ACTIVITY → Of all the entries below, retype only the lines from the one with "chaque compte) ;" through the one with "simulate fuel depletion.", exactly as they appear.

EXTRACTED DATA →

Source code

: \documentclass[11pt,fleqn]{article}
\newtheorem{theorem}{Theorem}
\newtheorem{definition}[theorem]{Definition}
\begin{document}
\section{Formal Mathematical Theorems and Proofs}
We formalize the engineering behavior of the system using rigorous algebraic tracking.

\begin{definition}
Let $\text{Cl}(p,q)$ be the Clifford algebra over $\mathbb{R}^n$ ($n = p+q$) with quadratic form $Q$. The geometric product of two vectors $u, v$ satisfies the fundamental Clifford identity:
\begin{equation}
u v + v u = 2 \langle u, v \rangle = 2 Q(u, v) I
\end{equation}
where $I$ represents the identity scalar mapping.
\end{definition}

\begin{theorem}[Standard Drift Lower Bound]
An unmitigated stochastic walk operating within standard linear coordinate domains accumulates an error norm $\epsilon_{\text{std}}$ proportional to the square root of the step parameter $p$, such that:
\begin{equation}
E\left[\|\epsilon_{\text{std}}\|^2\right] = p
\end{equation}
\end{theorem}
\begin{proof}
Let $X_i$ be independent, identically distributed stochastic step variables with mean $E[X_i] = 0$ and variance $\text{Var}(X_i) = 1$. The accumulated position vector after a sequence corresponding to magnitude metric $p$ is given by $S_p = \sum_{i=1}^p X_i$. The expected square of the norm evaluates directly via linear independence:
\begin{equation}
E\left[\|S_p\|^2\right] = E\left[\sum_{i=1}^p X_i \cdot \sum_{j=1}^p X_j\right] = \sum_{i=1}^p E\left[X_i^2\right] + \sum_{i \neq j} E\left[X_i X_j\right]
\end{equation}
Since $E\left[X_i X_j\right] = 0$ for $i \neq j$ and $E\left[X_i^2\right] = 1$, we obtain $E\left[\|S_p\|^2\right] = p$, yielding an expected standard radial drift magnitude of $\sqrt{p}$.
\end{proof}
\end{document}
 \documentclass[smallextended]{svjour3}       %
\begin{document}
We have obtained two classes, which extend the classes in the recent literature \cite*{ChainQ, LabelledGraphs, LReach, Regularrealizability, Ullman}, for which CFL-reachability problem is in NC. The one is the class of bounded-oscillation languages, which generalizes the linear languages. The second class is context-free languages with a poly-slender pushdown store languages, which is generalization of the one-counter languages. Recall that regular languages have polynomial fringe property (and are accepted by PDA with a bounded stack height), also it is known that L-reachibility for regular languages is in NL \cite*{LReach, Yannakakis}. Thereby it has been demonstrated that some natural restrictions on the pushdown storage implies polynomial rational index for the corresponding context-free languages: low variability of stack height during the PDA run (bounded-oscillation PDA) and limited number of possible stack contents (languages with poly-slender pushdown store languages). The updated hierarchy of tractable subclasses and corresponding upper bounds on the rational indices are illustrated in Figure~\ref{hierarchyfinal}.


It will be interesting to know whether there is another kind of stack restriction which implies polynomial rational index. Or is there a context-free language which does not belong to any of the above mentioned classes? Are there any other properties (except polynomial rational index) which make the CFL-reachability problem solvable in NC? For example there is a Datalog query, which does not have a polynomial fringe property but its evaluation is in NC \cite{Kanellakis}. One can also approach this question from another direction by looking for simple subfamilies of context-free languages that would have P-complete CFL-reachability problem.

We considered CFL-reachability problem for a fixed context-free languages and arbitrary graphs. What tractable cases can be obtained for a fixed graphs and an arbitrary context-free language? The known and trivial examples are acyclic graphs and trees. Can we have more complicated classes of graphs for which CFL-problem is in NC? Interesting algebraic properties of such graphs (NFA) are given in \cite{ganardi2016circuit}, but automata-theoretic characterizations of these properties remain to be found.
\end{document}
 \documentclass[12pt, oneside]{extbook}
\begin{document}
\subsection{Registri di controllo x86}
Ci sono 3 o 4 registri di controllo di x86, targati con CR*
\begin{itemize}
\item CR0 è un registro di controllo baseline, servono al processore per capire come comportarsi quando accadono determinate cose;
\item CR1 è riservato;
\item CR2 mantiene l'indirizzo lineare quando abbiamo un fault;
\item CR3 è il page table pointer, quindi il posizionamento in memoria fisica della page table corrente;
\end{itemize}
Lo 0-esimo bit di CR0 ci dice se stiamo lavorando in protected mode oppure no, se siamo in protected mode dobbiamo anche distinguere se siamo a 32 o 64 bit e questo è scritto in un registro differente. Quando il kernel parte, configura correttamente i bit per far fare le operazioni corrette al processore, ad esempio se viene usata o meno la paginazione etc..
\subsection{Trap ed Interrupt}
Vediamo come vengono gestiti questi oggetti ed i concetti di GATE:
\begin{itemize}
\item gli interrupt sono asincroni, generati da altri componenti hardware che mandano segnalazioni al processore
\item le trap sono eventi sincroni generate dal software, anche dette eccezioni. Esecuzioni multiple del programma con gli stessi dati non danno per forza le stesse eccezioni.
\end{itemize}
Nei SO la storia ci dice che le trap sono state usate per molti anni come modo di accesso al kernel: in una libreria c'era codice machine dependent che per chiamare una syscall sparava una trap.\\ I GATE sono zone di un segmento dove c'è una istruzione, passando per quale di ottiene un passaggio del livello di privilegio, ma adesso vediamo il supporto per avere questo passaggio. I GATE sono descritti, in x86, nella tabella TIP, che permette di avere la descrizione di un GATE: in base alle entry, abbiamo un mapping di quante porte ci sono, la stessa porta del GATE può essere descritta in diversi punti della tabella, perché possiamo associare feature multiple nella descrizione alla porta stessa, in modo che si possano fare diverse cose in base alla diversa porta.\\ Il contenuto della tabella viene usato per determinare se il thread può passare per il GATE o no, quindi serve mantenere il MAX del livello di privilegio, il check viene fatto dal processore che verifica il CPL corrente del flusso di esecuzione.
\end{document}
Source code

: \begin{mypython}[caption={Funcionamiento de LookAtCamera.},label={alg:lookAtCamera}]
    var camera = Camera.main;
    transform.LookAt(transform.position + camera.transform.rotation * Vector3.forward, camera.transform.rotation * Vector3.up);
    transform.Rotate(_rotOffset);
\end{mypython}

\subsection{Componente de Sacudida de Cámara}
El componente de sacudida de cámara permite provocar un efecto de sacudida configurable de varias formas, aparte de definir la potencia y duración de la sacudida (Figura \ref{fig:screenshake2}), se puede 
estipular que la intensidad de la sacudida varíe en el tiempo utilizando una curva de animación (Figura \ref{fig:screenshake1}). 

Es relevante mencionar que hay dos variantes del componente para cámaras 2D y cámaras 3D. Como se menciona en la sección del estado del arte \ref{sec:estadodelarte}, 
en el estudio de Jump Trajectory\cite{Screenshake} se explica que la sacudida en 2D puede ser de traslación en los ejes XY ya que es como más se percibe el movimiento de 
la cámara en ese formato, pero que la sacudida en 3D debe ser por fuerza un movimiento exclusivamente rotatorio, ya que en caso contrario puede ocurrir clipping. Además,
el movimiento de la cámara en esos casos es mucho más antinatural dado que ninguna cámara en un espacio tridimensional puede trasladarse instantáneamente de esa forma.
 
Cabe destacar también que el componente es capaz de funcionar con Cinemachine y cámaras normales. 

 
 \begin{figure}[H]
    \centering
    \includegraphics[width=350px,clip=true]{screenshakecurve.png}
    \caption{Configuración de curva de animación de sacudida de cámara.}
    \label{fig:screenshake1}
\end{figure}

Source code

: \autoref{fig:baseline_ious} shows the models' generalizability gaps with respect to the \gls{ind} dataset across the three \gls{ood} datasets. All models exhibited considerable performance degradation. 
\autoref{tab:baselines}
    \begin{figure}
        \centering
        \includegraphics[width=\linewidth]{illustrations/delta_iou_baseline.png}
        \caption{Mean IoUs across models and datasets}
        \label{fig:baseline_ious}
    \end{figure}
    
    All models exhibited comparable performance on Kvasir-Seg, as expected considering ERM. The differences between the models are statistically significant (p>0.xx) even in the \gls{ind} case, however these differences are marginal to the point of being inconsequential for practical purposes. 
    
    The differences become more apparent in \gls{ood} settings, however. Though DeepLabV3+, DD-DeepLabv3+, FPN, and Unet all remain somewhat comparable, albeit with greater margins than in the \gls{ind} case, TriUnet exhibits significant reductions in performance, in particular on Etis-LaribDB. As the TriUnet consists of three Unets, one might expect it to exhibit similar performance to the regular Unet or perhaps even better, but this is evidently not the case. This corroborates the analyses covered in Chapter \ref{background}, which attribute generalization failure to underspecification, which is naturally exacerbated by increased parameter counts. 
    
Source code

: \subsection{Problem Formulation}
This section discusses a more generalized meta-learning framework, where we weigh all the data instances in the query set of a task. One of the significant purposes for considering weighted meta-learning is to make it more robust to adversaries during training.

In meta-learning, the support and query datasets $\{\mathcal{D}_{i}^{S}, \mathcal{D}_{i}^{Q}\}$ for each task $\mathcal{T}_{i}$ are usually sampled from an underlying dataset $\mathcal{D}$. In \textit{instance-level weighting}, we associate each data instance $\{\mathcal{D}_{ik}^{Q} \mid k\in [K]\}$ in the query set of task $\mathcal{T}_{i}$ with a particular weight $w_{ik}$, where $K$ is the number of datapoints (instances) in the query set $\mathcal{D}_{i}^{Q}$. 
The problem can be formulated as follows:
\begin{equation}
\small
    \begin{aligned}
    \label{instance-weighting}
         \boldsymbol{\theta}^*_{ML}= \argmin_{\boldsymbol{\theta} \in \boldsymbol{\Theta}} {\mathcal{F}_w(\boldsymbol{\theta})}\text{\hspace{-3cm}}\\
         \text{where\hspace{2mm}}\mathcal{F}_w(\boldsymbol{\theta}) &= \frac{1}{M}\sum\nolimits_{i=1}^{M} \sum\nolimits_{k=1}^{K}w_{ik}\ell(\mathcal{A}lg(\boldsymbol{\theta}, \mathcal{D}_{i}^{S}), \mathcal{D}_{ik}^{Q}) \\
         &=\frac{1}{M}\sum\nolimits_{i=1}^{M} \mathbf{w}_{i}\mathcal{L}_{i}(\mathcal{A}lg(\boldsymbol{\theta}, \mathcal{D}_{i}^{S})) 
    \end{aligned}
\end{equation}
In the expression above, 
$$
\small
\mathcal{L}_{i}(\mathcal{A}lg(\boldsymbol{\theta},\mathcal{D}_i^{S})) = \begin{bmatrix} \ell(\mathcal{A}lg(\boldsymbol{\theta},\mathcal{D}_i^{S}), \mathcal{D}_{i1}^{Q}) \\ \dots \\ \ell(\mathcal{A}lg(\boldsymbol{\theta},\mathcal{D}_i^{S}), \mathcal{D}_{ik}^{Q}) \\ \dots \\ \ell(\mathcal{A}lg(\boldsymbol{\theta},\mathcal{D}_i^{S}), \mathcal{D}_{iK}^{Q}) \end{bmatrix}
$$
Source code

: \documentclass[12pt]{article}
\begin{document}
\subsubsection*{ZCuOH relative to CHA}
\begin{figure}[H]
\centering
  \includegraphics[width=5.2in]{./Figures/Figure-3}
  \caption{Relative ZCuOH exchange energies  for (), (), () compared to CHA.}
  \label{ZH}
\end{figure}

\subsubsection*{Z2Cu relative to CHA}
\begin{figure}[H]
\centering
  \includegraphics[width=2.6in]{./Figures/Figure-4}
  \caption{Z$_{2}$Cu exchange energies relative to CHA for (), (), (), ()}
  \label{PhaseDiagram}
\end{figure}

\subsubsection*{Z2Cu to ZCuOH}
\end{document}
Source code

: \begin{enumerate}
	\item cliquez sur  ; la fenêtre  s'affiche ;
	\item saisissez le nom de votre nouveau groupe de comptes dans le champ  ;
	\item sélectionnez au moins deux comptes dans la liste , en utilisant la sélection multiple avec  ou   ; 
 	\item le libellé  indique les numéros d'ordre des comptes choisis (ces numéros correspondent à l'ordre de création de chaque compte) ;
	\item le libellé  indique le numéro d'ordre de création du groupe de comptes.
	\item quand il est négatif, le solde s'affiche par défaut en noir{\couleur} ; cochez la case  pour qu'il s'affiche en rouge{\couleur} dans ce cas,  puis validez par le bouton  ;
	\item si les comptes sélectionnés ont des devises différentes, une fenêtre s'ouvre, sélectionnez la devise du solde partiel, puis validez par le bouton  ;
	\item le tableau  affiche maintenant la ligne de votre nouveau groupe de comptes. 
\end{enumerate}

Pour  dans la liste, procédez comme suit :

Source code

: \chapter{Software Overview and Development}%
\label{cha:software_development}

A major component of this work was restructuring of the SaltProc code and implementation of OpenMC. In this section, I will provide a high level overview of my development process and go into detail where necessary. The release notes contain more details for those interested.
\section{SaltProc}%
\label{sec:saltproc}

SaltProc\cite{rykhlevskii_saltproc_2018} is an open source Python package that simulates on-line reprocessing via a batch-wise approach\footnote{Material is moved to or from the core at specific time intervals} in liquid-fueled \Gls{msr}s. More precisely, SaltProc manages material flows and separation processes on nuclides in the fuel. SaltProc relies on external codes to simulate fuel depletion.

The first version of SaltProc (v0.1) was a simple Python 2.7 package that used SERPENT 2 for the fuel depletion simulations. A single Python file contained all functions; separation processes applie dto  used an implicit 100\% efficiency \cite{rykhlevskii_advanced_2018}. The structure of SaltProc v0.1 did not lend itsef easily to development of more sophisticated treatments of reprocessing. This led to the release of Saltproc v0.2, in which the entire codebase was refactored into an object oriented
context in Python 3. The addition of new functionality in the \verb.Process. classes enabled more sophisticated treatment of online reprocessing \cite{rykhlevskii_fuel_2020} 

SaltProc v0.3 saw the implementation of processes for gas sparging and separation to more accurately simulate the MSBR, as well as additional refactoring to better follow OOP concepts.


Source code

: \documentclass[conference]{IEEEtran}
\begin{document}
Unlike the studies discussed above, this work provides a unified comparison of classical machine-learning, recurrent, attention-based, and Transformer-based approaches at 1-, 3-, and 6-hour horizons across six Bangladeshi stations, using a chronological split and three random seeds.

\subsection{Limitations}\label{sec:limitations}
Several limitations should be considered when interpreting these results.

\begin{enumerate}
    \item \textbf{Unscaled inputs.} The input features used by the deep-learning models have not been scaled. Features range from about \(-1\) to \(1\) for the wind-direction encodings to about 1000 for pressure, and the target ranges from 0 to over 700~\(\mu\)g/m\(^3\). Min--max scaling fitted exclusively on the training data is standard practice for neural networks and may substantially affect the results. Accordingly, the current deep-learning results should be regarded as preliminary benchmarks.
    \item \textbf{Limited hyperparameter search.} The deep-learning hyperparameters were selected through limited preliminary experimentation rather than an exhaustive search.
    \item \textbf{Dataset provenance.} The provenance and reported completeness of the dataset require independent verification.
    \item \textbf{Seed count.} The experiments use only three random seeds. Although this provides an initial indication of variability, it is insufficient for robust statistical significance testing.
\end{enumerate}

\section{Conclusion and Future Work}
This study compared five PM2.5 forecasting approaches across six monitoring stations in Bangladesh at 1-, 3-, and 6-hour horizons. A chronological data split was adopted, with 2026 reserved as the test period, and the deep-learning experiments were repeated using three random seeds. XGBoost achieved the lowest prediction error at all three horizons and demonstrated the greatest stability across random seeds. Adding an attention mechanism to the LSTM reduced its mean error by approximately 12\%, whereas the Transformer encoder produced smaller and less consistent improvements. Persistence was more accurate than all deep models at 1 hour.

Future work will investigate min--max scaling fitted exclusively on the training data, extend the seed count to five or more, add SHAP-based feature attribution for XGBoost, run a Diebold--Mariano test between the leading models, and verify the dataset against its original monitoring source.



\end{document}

RESPONSE BOX →
 	\item le libellé  indique les numéros d'ordre des comptes choisis (ces numéros correspondent à l'ordre de création de chaque compte) ;
	\item le libellé  indique le numéro d'ordre de création du groupe de comptes.
	\item quand il est négatif, le solde s'affiche par défaut en noir{\couleur} ; cochez la case  pour qu'il s'affiche en rouge{\couleur} dans ce cas,  puis validez par le bouton  ;
	\item si les comptes sélectionnés ont des devises différentes, une fenêtre s'ouvre, sélectionnez la devise du solde partiel, puis validez par le bouton  ;
	\item le tableau  affiche maintenant la ligne de votre nouveau groupe de comptes. 
\end{enumerate}

Pour  dans la liste, procédez comme suit :

Source code

: \chapter{Software Overview and Development}%
\label{cha:software_development}

A major component of this work was restructuring of the SaltProc code and implementation of OpenMC. In this section, I will provide a high level overview of my development process and go into detail where necessary. The release notes contain more details for those interested.
\section{SaltProc}%
\label{sec:saltproc}

SaltProc\cite{rykhlevskii_saltproc_2018} is an open source Python package that simulates on-line reprocessing via a batch-wise approach\footnote{Material is moved to or from the core at specific time intervals} in liquid-fueled \Gls{msr}s. More precisely, SaltProc manages material flows and separation processes on nuclides in the fuel. SaltProc relies on external codes to simulate fuel depletion.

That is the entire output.